Background
We are trying to migrate a relatively large table with 200+ million rows from the Aurora PostgreSQL source to the DynamoDB target. While reading the guide, "Using an Amazon DynamoDB database as a target for AWS Database Migration Service" I stumbled upon this,
Note DMS assigns each segment of a table to its own thread for loading. Therefore, set ParallelLoadThreads to the maximum number of segments that you specify for a table in the source.
And,
Table-mapping settings for individual tables – Use table-settings rules to identify individual tables from the source that you want to load in parallel. Also, use these rules to specify how to segment the rows of each table for multithreaded loading. For more information, see Table and collection settings rules and operations.
Error
Looking at the guide, I have defined the parallel load for the task (moved the terraform configuration to the end of the post). But trying to apply those changes fails,
│ Error: updating DMS Replication Task (messaging-migrate-db-subscriptions-dms-full-load-and-cdc): InvalidParameterValueException: Error in mapping rules. Rule with ruleId = 3 failed validation. Table setting 'parallel-load' is not supported for the target endpoint type 'dynamodb'
So I think there are two options here:
- Guide is misleading because it is not possible to define segmentation using rules for DynamoDB target.

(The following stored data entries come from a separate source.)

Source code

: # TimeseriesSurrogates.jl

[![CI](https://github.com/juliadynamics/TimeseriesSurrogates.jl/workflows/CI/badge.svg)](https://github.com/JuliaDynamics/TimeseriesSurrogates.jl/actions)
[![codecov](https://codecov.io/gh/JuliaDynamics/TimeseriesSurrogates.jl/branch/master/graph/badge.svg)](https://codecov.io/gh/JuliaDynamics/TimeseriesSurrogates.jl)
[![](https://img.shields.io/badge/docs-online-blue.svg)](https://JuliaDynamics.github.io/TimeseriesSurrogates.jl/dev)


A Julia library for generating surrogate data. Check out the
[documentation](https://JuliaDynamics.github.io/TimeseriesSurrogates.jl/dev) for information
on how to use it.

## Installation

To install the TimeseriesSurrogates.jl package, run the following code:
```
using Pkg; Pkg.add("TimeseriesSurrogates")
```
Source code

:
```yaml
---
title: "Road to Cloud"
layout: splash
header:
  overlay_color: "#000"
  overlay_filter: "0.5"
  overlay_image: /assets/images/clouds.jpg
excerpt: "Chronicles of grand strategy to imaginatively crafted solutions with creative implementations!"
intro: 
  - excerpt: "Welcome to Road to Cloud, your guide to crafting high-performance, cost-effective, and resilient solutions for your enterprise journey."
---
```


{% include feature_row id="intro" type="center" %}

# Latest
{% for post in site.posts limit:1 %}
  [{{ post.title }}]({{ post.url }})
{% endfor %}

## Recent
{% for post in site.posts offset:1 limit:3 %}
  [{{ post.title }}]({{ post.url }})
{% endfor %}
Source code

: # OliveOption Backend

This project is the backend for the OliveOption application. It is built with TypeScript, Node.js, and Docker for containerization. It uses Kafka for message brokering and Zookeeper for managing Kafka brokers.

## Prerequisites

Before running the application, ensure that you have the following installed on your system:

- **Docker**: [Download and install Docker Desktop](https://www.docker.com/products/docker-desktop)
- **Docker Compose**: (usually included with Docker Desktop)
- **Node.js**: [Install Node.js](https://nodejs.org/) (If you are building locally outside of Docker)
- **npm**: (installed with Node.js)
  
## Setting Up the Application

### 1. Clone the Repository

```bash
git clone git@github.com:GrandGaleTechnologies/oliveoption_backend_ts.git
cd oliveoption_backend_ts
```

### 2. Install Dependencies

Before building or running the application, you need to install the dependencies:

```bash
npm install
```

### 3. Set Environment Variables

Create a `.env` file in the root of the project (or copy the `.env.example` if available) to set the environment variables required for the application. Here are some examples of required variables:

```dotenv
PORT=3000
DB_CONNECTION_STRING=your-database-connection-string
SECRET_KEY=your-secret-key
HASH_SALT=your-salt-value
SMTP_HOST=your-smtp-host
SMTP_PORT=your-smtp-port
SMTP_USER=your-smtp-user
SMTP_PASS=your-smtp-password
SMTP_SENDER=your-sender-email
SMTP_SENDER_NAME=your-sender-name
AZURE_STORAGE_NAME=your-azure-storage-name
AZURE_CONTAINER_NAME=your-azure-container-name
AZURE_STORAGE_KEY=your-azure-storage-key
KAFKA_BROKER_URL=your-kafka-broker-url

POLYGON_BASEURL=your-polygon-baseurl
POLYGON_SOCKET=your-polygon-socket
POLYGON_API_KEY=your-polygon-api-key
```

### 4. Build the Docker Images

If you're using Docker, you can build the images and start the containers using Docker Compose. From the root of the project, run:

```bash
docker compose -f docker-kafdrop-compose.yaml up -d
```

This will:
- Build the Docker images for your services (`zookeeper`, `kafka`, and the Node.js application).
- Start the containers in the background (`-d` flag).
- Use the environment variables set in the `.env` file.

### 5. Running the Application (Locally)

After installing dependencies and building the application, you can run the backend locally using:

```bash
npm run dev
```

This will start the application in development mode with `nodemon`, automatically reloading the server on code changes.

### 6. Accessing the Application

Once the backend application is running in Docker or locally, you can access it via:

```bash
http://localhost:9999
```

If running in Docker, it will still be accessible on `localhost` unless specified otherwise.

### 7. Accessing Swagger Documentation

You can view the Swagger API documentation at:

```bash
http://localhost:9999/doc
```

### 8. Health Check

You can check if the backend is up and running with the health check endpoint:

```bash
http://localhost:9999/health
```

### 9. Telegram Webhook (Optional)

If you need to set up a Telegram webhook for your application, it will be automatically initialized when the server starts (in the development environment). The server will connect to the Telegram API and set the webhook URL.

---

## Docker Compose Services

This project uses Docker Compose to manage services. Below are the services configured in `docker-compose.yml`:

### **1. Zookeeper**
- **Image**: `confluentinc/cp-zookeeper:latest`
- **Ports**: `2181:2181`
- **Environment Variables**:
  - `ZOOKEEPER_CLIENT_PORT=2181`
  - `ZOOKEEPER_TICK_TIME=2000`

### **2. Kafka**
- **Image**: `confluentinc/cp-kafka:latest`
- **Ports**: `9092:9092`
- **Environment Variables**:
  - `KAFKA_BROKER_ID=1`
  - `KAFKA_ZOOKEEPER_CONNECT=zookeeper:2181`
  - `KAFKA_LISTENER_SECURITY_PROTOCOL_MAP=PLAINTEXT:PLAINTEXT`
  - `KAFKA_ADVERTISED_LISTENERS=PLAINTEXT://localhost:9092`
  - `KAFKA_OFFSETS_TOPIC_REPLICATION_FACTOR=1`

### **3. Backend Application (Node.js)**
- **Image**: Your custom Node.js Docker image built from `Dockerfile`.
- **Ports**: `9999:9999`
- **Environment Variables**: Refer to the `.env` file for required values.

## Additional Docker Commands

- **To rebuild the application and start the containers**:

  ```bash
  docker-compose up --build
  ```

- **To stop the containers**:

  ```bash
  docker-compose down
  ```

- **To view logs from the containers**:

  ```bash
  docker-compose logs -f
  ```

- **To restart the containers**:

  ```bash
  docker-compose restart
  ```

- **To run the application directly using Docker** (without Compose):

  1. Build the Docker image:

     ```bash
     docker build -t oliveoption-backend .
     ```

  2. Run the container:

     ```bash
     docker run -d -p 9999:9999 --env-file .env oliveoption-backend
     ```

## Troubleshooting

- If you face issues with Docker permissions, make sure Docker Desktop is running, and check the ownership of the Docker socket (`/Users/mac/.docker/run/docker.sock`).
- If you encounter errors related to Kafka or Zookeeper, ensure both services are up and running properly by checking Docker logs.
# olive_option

- There is another way to define segmentation rules that I am not aware of.
Thanks!
Attachments
{
rule-type = "table-settings"
rule-id = 3
rule-name = "ParallelLoadSettings"
object-locator = {
schema-name = "***"
table-name = "***"
}
type = "ranges"
columns = [
"id"
]
boundaries = [
["10000000-00000000-00000000-00000000"],
["20000000-00000000-00000000-00000000"],
["30000000-00000000-00000000-00000000"],
["40000000-00000000-00000000-00000000"],
["50000000-00000000-00000000-00000000"],
["60000000-00000000-00000000-00000000"],
["70000000-00000000-00000000-00000000"],
["80000000-00000000-00000000-00000000"],
["90000000-00000000-00000000-00000000"],
["a0000000-00000000-00000000-00000000"],
["b0000000-00000000-00000000-00000000"],
["c0000000-00000000-00000000-00000000"],
["d0000000-00000000-00000000-00000000"],
["e0000000-00000000-00000000-00000000"],
["f0000000-00000000-00000000-00000000"],
]
}
As far as I understand this statement from the official guide is incorrect:
Can we update the page so it is clear how Dynamodb parallelization works? It seems like
ParallelLoadThreads
automatically scales the full-load process without writing any table setting.Best way to have the documentations updated is to provide feedback directly on the page of concern (bottom left). It will cut a ticket to the owning team. Thanks.